··· Records provided
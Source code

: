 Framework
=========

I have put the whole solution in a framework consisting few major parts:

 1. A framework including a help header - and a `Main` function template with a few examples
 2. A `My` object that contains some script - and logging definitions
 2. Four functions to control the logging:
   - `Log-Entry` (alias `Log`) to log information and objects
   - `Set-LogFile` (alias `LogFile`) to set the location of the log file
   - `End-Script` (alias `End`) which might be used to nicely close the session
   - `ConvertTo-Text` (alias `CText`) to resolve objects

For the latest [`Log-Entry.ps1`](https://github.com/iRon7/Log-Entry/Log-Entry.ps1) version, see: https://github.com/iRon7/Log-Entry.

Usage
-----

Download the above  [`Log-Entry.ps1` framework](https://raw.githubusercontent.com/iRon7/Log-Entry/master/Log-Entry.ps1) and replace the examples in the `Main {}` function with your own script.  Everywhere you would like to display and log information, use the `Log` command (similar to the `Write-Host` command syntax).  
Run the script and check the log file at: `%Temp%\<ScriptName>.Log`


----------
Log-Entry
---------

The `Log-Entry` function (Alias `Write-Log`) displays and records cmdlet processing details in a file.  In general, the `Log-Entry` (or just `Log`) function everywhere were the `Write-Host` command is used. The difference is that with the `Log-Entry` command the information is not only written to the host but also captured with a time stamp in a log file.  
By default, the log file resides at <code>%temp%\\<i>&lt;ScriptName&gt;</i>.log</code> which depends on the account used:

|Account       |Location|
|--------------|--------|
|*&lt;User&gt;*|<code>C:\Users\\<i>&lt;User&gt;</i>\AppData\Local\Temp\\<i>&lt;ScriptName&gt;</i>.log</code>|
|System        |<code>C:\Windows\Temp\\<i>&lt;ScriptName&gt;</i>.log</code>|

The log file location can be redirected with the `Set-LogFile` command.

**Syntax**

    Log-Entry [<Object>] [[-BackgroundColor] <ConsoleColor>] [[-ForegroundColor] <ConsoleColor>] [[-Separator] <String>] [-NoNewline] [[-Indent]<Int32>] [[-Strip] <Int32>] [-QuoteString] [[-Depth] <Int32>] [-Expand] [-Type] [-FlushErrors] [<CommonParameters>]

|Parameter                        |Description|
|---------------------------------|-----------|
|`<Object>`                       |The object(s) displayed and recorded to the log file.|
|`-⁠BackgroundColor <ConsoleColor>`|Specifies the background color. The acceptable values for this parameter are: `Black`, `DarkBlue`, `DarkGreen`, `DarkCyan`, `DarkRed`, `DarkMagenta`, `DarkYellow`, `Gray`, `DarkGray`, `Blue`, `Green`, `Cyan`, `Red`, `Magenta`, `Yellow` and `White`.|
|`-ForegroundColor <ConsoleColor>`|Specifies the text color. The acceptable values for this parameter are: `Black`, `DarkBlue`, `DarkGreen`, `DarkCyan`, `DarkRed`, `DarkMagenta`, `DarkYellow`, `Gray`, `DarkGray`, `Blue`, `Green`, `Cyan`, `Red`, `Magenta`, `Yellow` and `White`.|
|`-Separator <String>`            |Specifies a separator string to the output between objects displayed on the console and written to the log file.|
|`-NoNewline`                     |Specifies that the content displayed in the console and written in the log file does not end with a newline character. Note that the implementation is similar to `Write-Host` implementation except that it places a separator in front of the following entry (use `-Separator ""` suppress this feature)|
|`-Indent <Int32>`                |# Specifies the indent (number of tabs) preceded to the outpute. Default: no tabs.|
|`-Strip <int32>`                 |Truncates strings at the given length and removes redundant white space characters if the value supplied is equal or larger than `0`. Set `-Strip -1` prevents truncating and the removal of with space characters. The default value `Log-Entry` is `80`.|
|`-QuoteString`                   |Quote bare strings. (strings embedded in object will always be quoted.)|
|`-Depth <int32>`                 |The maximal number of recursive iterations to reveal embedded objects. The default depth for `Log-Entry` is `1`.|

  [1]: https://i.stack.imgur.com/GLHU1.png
······
Output the lines above exactly, but only those between the line holding "always be quoted.)|" and the line holding "maximal number of", inclusive.

|`-QuoteString`                   |Quote bare strings. (strings embedded in object will always be quoted.)|
|`-Depth <int32>`                 |The maximal number of recursive iterations to reveal embedded objects. The default depth for `Log-Entry` is `1`.|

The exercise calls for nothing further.